- Provided entries -
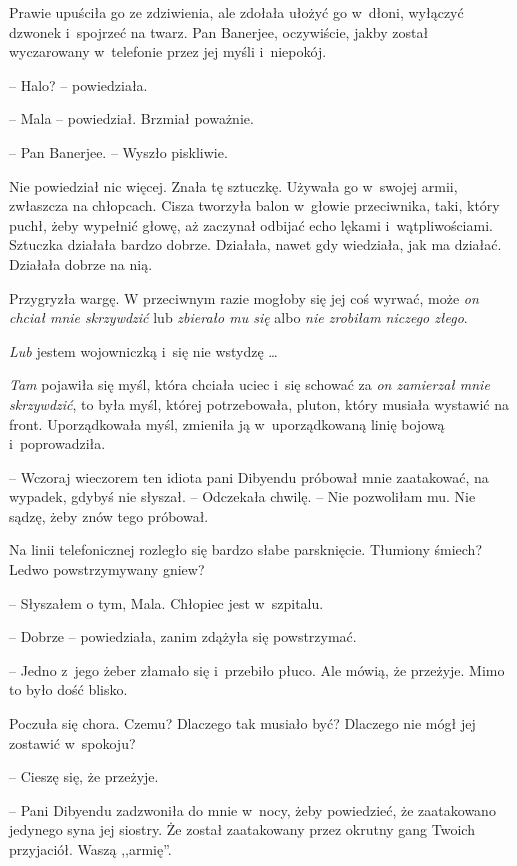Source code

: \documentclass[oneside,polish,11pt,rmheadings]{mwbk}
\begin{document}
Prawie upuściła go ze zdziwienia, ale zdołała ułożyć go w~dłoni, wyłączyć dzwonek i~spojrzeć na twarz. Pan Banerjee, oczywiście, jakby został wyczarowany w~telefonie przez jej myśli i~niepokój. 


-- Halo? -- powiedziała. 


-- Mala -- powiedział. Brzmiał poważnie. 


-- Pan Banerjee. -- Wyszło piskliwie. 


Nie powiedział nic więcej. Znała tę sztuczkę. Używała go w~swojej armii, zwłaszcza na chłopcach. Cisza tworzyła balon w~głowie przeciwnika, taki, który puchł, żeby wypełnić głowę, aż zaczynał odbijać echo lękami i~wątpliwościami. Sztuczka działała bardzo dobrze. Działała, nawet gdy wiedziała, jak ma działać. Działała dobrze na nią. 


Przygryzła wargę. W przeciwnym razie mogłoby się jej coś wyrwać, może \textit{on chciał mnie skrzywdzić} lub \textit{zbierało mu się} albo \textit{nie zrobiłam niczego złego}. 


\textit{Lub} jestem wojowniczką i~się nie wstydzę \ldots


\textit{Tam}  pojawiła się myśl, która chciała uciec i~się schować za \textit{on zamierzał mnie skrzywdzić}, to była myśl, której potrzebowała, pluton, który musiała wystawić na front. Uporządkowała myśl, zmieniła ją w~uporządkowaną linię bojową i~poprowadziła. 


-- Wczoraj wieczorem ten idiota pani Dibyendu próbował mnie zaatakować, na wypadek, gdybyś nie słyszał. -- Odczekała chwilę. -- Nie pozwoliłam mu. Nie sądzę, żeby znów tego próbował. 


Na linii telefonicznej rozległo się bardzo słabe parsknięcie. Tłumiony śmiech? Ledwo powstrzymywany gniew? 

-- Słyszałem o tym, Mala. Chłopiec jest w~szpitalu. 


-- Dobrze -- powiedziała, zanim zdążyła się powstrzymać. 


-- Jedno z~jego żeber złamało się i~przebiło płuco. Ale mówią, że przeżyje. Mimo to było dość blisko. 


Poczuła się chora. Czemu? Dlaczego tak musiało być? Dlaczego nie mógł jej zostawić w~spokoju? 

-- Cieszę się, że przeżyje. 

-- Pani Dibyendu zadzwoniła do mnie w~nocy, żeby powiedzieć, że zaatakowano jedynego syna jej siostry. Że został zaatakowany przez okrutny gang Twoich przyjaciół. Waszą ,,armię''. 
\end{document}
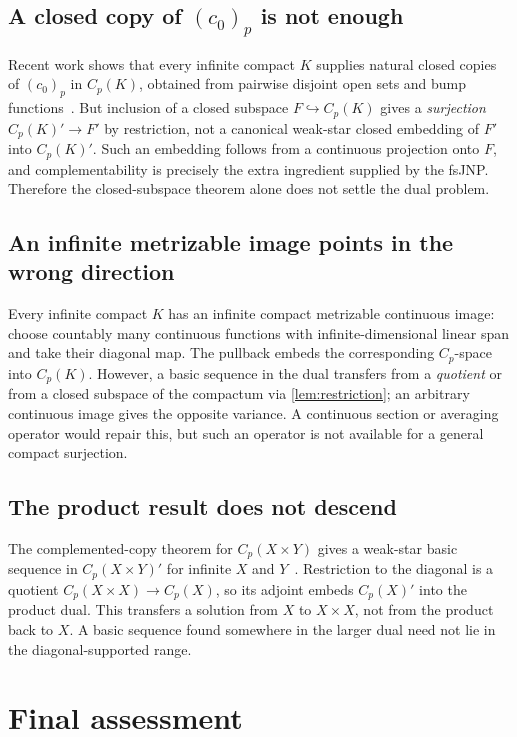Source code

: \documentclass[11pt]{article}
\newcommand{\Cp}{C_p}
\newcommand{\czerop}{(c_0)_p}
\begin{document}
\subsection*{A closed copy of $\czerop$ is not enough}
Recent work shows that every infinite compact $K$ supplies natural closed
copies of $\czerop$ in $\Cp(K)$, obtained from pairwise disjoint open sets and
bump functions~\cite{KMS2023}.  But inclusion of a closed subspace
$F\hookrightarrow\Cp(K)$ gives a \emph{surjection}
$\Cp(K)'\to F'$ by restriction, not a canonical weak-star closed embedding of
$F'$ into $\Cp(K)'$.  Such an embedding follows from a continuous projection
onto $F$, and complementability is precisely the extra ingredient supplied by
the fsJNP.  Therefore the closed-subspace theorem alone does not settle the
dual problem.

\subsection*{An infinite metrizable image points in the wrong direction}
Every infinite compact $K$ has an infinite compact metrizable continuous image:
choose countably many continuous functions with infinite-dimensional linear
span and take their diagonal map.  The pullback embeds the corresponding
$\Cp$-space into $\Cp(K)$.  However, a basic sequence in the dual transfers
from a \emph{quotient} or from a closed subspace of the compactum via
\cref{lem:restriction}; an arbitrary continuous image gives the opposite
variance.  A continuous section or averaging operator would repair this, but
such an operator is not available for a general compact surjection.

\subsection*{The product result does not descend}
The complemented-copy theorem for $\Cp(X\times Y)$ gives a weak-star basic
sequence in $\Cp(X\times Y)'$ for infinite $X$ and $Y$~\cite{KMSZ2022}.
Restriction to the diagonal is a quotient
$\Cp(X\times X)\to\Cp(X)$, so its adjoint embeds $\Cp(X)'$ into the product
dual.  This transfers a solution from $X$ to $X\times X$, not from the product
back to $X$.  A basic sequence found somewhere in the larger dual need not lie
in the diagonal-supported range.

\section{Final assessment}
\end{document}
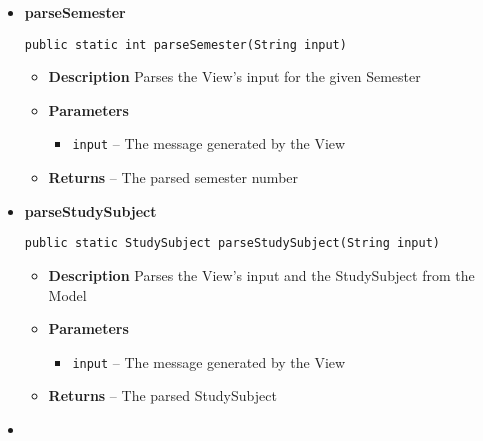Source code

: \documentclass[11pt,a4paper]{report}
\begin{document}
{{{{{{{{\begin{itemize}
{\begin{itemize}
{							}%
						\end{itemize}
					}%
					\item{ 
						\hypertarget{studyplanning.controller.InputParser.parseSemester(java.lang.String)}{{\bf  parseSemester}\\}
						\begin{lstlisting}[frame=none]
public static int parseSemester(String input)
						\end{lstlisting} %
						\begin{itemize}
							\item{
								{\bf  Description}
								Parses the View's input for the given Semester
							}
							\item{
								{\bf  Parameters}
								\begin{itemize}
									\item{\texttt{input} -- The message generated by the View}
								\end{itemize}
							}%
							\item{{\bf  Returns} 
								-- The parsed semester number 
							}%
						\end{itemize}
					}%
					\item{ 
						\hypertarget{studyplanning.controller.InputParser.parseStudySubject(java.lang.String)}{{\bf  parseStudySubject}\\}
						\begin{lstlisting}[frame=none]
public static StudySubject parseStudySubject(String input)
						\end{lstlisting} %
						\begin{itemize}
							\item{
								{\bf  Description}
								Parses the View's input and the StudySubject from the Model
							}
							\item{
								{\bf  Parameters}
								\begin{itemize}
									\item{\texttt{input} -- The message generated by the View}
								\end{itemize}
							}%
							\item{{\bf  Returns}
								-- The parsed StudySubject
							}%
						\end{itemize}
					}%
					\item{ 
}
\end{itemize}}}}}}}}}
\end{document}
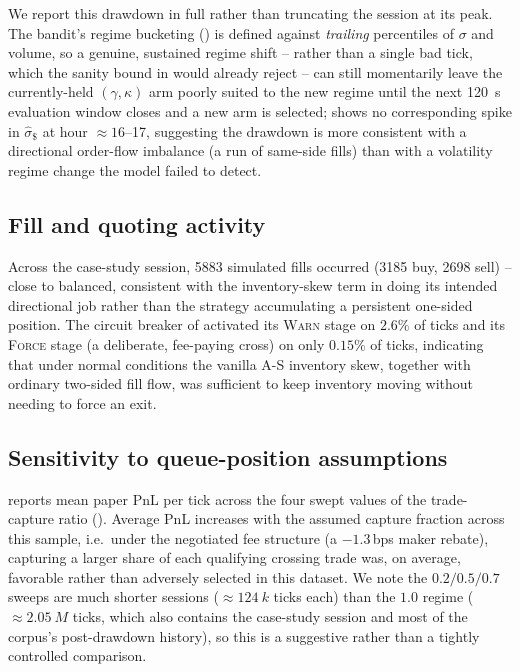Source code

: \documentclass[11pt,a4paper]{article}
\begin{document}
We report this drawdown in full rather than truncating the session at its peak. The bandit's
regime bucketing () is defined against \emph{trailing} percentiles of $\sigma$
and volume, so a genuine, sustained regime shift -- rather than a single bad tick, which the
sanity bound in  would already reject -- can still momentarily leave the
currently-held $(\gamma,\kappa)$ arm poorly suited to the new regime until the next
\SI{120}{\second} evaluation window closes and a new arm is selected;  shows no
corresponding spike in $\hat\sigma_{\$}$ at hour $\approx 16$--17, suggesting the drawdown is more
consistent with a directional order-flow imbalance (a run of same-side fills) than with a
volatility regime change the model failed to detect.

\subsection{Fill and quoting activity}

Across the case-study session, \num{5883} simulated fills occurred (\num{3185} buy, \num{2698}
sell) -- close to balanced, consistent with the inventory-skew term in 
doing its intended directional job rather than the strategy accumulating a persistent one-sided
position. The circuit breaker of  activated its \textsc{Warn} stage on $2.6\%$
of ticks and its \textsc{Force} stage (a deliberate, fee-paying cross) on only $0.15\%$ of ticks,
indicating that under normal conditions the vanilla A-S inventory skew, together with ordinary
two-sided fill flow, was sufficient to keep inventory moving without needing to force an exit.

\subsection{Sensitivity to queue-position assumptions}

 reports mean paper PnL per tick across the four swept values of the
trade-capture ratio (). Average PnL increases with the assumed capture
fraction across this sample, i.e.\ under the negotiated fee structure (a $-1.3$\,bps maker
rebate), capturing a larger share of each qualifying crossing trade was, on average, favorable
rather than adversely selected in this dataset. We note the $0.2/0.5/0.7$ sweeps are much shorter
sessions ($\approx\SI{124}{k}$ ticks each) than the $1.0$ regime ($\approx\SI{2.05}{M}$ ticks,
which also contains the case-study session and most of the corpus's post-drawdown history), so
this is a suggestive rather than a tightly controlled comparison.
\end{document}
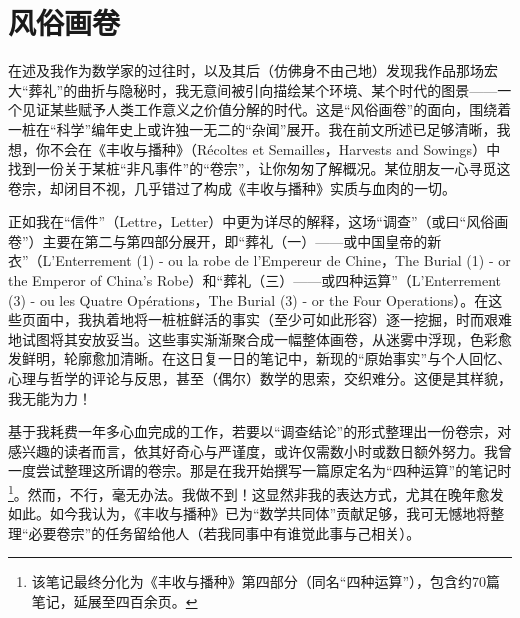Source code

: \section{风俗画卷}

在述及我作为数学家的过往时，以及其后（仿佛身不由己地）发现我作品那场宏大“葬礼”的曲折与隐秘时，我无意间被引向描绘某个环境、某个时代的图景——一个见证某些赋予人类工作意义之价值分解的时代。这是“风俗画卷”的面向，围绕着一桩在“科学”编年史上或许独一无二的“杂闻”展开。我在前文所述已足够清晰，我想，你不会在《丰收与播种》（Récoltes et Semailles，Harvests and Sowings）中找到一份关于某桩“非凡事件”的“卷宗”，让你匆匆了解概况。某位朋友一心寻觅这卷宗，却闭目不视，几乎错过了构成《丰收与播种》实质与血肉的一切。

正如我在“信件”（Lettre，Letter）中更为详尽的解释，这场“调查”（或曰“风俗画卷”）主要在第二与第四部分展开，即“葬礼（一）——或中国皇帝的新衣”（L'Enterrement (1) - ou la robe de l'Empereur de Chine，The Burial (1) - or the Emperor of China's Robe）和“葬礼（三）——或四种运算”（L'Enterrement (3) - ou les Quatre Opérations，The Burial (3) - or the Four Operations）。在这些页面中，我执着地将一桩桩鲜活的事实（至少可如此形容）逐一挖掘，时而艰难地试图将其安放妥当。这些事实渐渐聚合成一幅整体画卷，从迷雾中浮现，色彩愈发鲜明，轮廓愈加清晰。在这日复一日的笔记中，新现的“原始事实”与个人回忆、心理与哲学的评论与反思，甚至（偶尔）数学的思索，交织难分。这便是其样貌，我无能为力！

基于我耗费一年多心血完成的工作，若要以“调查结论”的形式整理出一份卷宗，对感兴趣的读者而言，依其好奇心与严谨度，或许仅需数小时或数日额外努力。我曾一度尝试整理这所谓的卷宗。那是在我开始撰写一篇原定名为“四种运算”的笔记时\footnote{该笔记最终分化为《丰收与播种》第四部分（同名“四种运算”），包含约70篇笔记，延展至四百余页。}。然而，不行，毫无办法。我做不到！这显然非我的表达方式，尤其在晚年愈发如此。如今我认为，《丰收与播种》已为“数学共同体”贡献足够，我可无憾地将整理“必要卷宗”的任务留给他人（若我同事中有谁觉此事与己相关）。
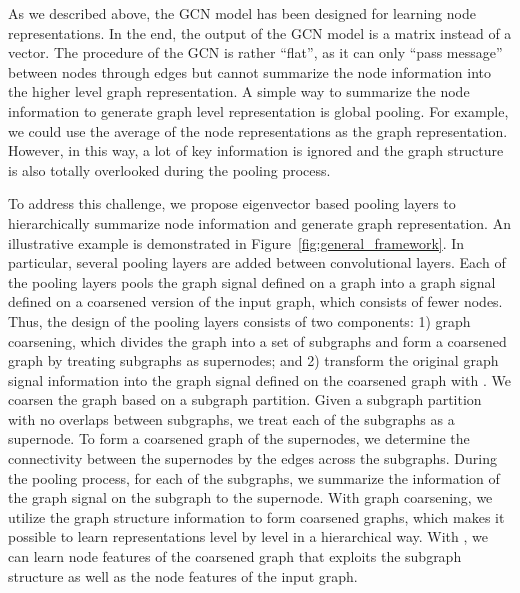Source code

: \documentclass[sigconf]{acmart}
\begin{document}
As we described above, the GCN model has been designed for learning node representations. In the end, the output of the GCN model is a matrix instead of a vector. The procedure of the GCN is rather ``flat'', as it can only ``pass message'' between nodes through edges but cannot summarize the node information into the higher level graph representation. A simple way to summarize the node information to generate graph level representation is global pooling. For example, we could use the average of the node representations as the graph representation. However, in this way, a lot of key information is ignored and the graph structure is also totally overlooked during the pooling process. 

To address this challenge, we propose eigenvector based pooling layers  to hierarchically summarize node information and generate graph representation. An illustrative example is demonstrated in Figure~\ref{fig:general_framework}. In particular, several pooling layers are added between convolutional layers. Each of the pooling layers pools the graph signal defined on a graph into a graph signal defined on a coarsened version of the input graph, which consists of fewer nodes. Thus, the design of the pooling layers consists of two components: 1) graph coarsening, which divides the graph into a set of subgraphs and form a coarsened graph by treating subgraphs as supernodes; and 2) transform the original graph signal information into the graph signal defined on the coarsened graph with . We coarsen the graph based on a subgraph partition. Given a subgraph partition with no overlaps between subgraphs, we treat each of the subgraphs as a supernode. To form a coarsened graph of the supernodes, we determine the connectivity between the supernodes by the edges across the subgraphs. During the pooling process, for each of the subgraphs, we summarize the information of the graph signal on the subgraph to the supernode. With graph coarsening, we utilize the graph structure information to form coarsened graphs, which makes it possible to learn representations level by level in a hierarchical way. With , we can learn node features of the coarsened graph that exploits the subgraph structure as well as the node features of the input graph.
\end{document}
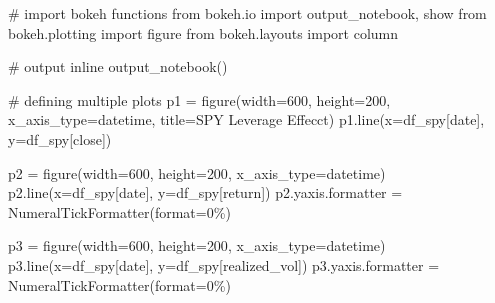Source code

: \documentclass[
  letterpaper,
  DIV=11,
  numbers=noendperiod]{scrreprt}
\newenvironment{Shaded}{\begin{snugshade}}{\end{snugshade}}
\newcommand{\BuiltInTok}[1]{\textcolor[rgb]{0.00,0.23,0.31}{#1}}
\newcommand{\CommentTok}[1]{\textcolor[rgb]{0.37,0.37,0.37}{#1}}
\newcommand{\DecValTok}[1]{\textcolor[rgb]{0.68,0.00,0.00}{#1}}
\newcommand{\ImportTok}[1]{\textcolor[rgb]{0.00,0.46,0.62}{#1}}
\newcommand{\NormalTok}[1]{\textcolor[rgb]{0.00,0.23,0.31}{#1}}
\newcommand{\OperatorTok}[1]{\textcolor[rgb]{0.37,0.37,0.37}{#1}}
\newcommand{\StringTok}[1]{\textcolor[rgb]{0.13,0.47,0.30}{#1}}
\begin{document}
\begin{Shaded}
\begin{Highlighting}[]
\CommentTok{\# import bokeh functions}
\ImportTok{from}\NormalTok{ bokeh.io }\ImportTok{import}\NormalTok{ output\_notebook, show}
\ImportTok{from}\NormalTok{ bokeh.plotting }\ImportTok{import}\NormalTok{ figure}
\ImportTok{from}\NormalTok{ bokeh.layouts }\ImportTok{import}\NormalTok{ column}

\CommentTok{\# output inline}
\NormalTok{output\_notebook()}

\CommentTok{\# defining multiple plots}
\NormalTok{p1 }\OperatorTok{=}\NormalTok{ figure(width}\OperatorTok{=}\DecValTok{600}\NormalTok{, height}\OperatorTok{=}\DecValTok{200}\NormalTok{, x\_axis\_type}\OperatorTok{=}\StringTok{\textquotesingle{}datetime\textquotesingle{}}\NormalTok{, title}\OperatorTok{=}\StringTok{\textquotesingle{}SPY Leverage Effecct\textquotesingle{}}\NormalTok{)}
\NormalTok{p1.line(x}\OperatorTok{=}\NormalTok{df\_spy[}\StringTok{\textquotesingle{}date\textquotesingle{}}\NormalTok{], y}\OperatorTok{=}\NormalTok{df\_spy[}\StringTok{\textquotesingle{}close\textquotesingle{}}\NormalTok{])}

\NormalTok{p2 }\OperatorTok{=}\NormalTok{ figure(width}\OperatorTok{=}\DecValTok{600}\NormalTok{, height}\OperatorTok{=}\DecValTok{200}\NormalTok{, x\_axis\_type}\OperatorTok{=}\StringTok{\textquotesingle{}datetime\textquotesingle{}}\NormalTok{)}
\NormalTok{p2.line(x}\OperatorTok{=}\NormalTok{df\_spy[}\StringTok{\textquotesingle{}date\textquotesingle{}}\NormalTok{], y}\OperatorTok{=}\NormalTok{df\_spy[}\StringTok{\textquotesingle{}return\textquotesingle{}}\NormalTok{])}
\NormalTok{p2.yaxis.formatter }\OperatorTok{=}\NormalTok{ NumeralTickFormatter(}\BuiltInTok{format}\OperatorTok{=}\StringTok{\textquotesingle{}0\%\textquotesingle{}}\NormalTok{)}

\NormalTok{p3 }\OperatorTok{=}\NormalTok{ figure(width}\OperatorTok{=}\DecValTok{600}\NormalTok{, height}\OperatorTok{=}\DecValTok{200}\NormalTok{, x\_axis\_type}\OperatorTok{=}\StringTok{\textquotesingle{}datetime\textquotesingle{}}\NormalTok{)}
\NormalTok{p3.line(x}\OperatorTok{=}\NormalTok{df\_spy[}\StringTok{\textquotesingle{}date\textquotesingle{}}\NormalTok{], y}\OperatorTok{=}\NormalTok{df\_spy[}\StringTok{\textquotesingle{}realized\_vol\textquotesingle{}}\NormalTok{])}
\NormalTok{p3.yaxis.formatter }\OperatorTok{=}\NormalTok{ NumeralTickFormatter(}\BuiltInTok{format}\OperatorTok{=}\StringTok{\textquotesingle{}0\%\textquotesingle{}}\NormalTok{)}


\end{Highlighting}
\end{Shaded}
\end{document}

- Task to carry out -
Output the lines of the data exactly, starting at the first and ending with the line that has "-- Pan Banerjee. -- Wyszło piskliwie.". Pictures are not part of it.

- Exercise answer -
Source code

: \documentclass[oneside,polish,11pt,rmheadings]{mwbk}
\begin{document}
Prawie upuściła go ze zdziwienia, ale zdołała ułożyć go w~dłoni, wyłączyć dzwonek i~spojrzeć na twarz. Pan Banerjee, oczywiście, jakby został wyczarowany w~telefonie przez jej myśli i~niepokój. 


-- Halo? -- powiedziała. 


-- Mala -- powiedział. Brzmiał poważnie. 


-- Pan Banerjee. -- Wyszło piskliwie. 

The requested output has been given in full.